I think your dh is being a bit selfish tbh. It's not like it's a once in a lifetime thing for him. And he's only going to get a "good position", it's not like he's going to miss seeing them.

And presumably he's also taking a day off work for this major event is he??

Actually I'd be pretty pissed off, the more I think about it. And I'm afraid I'd just say so.

hocuspontas Sun 21-Jun-09 10:19:42

Unfortunately we can't force our partners to feel the same way we do. I'm with you I wouldn't miss it for the world and I thik dp tried to make a few of the early 'milestones' but if your dh doesn't feel the same there's not a lot you can do. IME 50% of dads turn up for the first sport day and then trickle away to about 1% by the end of primary. By all means make him feel bad if you want to though! grin

squeaver Sun 21-Jun-09 10:19:44

But he's taking a day off work anyway, isn't he?

Can't his mates bag the good position then he can join them later?

SoupDragon Sun 21-Jun-09 10:20:41

You are being overly sentimental.
He won't regret it.

SomeGuy Sun 21-Jun-09 10:21:03

Don't they have seats at Wembley? Do you really need to bag a spot?

pooka Sun 21-Jun-09 10:22:22

BUt presumably the concert tickets were booked some time ago, maybe even before the sports day date was announced?

Even if twas afterwards though, it wouldn't bother me. I would however be irritated if dh missed a parents' evening or meet-the-teacher event or other occasion immediately relevant to dd's education and school life.

hercules1 Sun 21-Jun-09 10:23:40

Yabu. As long as one of you are at the sports day that's enough. Doesnt need both of you there.

thirdname Sun 21-Jun-09 10:23:43

ha ha , no, I wouldn't have thought either he would regret it. At least YOU were there, so "what's the problem".

moondog Sun 21-Jun-09 10:23:48

I'd be more irritaTED AT THE THOGUH OF A DH WHO HAD TO SEE A BAND 4 times every tour.
Wtf?
Doesn't that cost a fortune?

I know someone who has been to see a well known person 50 times.I'd have divorced him by now.

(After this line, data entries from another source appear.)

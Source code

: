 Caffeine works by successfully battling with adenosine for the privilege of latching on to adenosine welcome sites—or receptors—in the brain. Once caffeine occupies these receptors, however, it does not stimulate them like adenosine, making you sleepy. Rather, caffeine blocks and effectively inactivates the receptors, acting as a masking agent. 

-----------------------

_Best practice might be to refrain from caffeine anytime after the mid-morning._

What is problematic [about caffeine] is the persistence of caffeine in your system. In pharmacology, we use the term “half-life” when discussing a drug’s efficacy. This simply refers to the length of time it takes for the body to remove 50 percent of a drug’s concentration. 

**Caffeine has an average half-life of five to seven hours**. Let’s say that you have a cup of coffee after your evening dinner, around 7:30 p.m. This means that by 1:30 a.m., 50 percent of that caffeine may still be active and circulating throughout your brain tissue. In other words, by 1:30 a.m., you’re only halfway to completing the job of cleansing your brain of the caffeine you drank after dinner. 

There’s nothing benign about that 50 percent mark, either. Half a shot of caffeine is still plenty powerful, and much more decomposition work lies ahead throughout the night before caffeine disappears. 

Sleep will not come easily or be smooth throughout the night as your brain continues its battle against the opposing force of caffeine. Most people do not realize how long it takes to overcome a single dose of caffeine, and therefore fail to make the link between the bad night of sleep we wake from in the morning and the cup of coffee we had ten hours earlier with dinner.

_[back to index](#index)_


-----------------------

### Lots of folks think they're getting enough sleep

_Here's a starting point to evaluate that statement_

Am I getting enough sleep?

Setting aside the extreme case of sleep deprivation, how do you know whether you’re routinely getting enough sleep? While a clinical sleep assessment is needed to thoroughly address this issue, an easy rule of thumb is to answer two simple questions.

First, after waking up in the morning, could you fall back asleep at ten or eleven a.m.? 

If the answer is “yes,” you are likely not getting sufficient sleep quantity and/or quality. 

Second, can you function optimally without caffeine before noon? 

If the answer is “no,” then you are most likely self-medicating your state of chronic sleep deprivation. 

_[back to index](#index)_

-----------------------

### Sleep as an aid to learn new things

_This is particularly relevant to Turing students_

pooka Sun 21-Jun-09 10:23:54

THough if he couldn't get out of work for such an event, then I wouldn't be that irritated.

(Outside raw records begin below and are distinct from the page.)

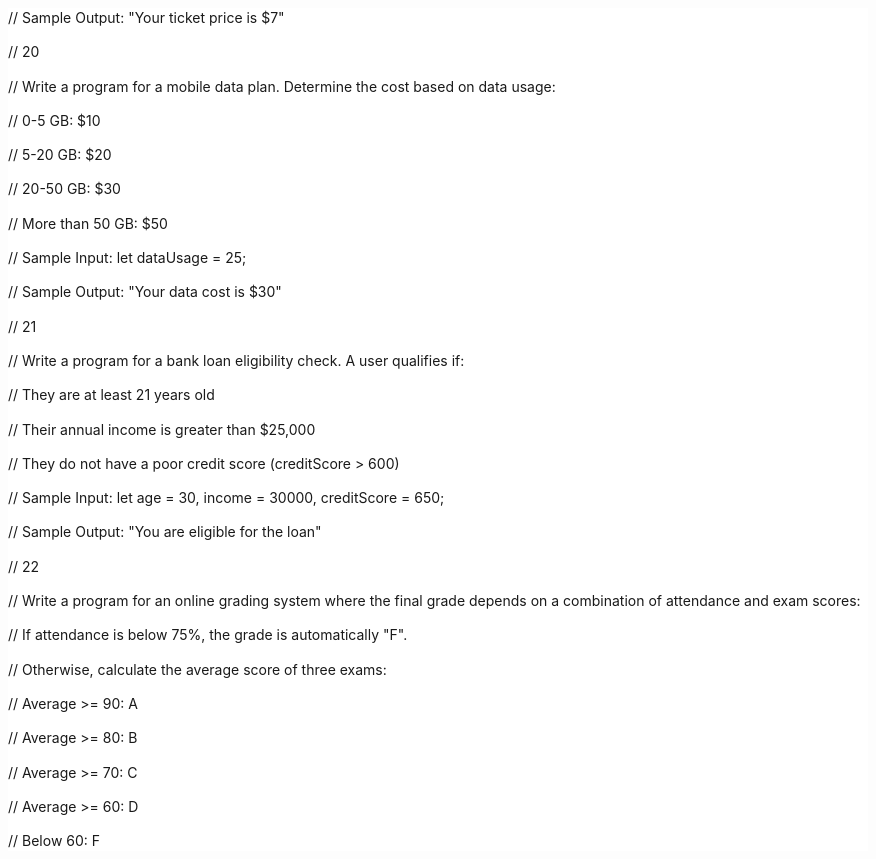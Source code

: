 // Sample Output: "Your ticket price is $7"

 

// 20

 

// Write a program for a mobile data plan. Determine the cost based on data usage:

 

// 0-5 GB: $10

// 5-20 GB: $20

// 20-50 GB: $30

// More than 50 GB: $50

 

// Sample Input: let dataUsage = 25;

// Sample Output: "Your data cost is $30"

 

// 21

 

// Write a program for a bank loan eligibility check. A user qualifies if:

 

// They are at least 21 years old

// Their annual income is greater than $25,000

// They do not have a poor credit score (creditScore > 600)

 

// Sample Input: let age = 30, income = 30000, creditScore = 650;

// Sample Output: "You are eligible for the loan"

 

// 22

 

// Write a program for an online grading system where the final grade depends on a combination of attendance and exam scores:

 

// If attendance is below 75%, the grade is automatically "F".

// Otherwise, calculate the average score of three exams:

// Average >= 90: A

// Average >= 80: B

// Average >= 70: C

// Average >= 60: D

// Below 60: F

thirdname Sun 21-Jun-09 10:24:47

in 4 years, 2 children I think dh went to 1 parent evening, but again, as long as 1 parent goes...

purepurple Sun 21-Jun-09 10:25:29

If he missed DD getting a gold at the Olympics then I would be miffed at DH.
But her first sport's day? No.

numerouno Sun 21-Jun-09 10:25:52

Thank you! I think I am being OTT. Maybe I should just chill out...

xxx

janeite Sun 21-Jun-09 10:26:49

YABU - and rather silly. I have never been to a school sports day.

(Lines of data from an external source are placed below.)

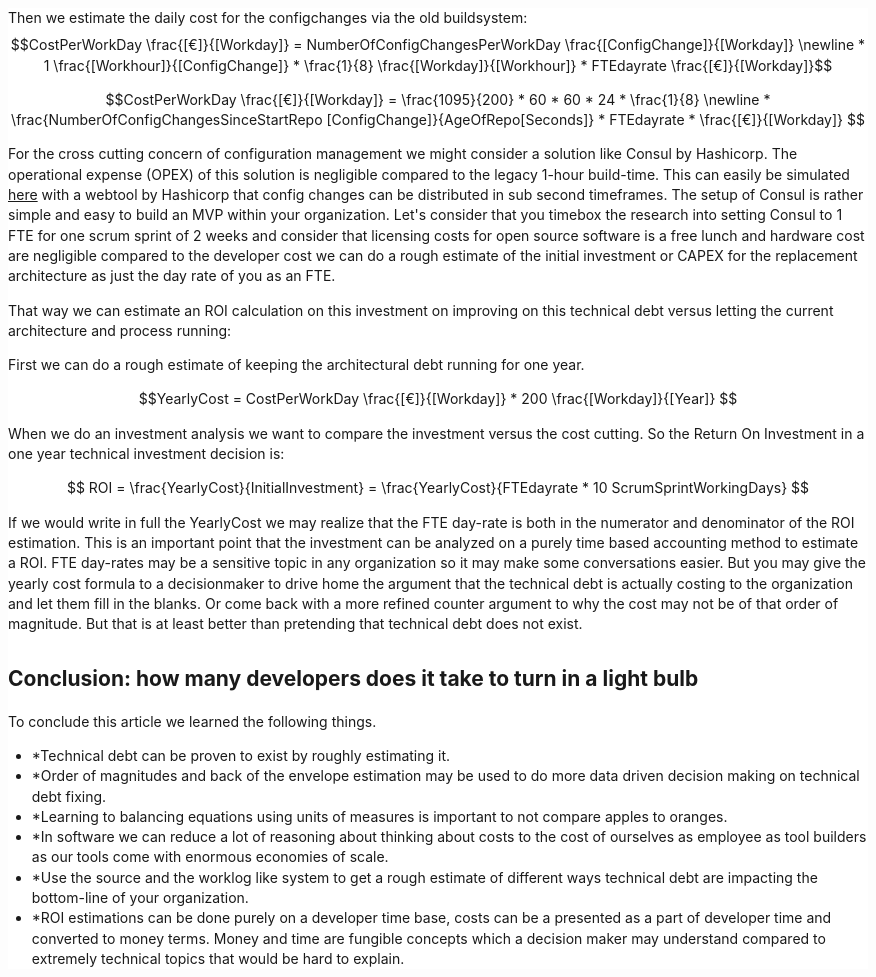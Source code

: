 Then we estimate the daily cost for the configchanges via the old buildsystem:
$$CostPerWorkDay \frac{[€]}{[Workday]} = NumberOfConfigChangesPerWorkDay \frac{[ConfigChange]}{[Workday]} \newline * 1 \frac{[Workhour]}{[ConfigChange]} * \frac{1}{8} \frac{[Workday]}{[Workhour]} * FTEdayrate  \frac{[€]}{[Workday]}$$


$$CostPerWorkDay \frac{[€]}{[Workday]} = \frac{1095}{200} * 60 * 60 * 24 * \frac{1}{8} \newline * \frac{NumberOfConfigChangesSinceStartRepo [ConfigChange]}{AgeOfRepo[Seconds]}  *  FTEdayrate  * \frac{[€]}{[Workday]} $$

For the cross cutting concern of configuration management we might consider a solution like Consul by Hashicorp. The operational expense (OPEX) of this solution is negligible compared to the legacy 1-hour build-time. This can easily be simulated [here](https://www.serf.io/docs/internals/simulator.html) with a webtool by Hashicorp that config changes can be distributed in sub second timeframes. The setup of Consul is rather simple and easy to build an MVP within your organization. Let's consider that you timebox the research into setting Consul to 1 FTE for one scrum sprint of 2 weeks and consider that licensing costs for open source software is a free lunch and hardware cost are negligible compared to the developer cost we can do a rough estimate of the initial investment or CAPEX for the replacement architecture as just the day rate of you as an FTE.

That way we can estimate an ROI calculation on this investment on improving on this technical debt versus letting the current architecture and process running:

First we can do a rough estimate of keeping the architectural debt running for one year.

$$YearlyCost = CostPerWorkDay \frac{[€]}{[Workday]} * 200 \frac{[Workday]}{[Year]} $$

When we do an investment analysis we want to compare the investment versus the cost cutting. So the Return On Investment in a one year technical investment decision is:

$$ ROI =  \frac{YearlyCost}{InitialInvestment} = \frac{YearlyCost}{FTEdayrate * 10 ScrumSprintWorkingDays} $$

If we would write in full the YearlyCost we may realize that the FTE day-rate is both in the numerator and denominator of the ROI estimation. This is an important point that the investment can be analyzed on a purely time based accounting method to estimate a ROI. FTE day-rates may be a sensitive topic in any organization so it may make some conversations easier. But you may give the yearly cost formula to a decisionmaker to drive home the argument that the technical debt is actually costing to the organization and let them fill in the blanks. Or come back with a more refined counter argument to why the cost may not be of that order of magnitude. But that is at least better than pretending that technical debt does not exist.

## Conclusion: how many developers does it take to turn in a light bulb

To conclude this article we learned the following things. 
* *Technical debt can be proven to exist by roughly estimating it. 
* *Order of magnitudes and back of the envelope estimation may be used to do more data driven decision making on technical debt fixing.
* *Learning to balancing equations using units of measures is important to not compare apples to oranges.
* *In software we can reduce a lot of reasoning about thinking about costs to the cost of ourselves as employee as tool builders as our tools come with enormous economies of scale.
* *Use the source and the worklog like system to get a rough estimate of different ways technical debt are impacting the bottom-line of your organization.
* *ROI estimations can be done purely on a developer time base, costs can be a presented as a part of developer time and converted to money terms. Money and time are fungible concepts which a decision maker may understand compared to extremely technical topics that would be hard to explain.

janeite Sun 21-Jun-09 10:27:09

Crossed posts, sorry.

squeaver Sun 21-Jun-09 10:27:24

You know, I'm not one for making a big deal out of these things: I've done school plays and parents evenings on my own. And I don't think the children are that bothered about it being one or both parents.

And, let's face it, sports days aren't exactly the most exciting occasions in the world are they?

BUT in this instance, the dh obviously could go if he wanted as he has got time in the day to do it. The OP would obviously like him to be there. And it wouldn't make that much difference to his plans, so why not go??

Plus, how old is he? 15?

squeaver Sun 21-Jun-09 10:29:09

Yes moondog, I think that's my point too.

purepurple Sun 21-Jun-09 10:29:15

By the time your DD is in Year 6, you will be finding excuses not to go to another sport's day. Or summer fete, or Xmas fayre, or school concert, or open day, or school assembly. grin

moondog Sun 21-Jun-09 10:33:09

I'm in no way a self sacrificing full on parent but I can't get people who don't want to be with their kids or watch them do stuff.

The concert going bloke i konw also has a football seson ticket, so between these two ,he's never with his kids.

And he wonders why his wife has no time for him.

Kimi Sun 21-Jun-09 10:46:51

Could he just not go to the concert so early? Is there no way he can do both?

belgo Sun 21-Jun-09 10:56:22

My dad never ever went to any of my sports days. I do not feel hard done by in the slightest. There's more to being a parent.

Don't understand why he has to see the band four times every tour.

What band is it?

Thunderduck Sun 21-Jun-09 10:58:31

I think you are being oversentimental and I don't think that he'll regret it.

It's only a sports day and the first but not the last. You'll be there anyway.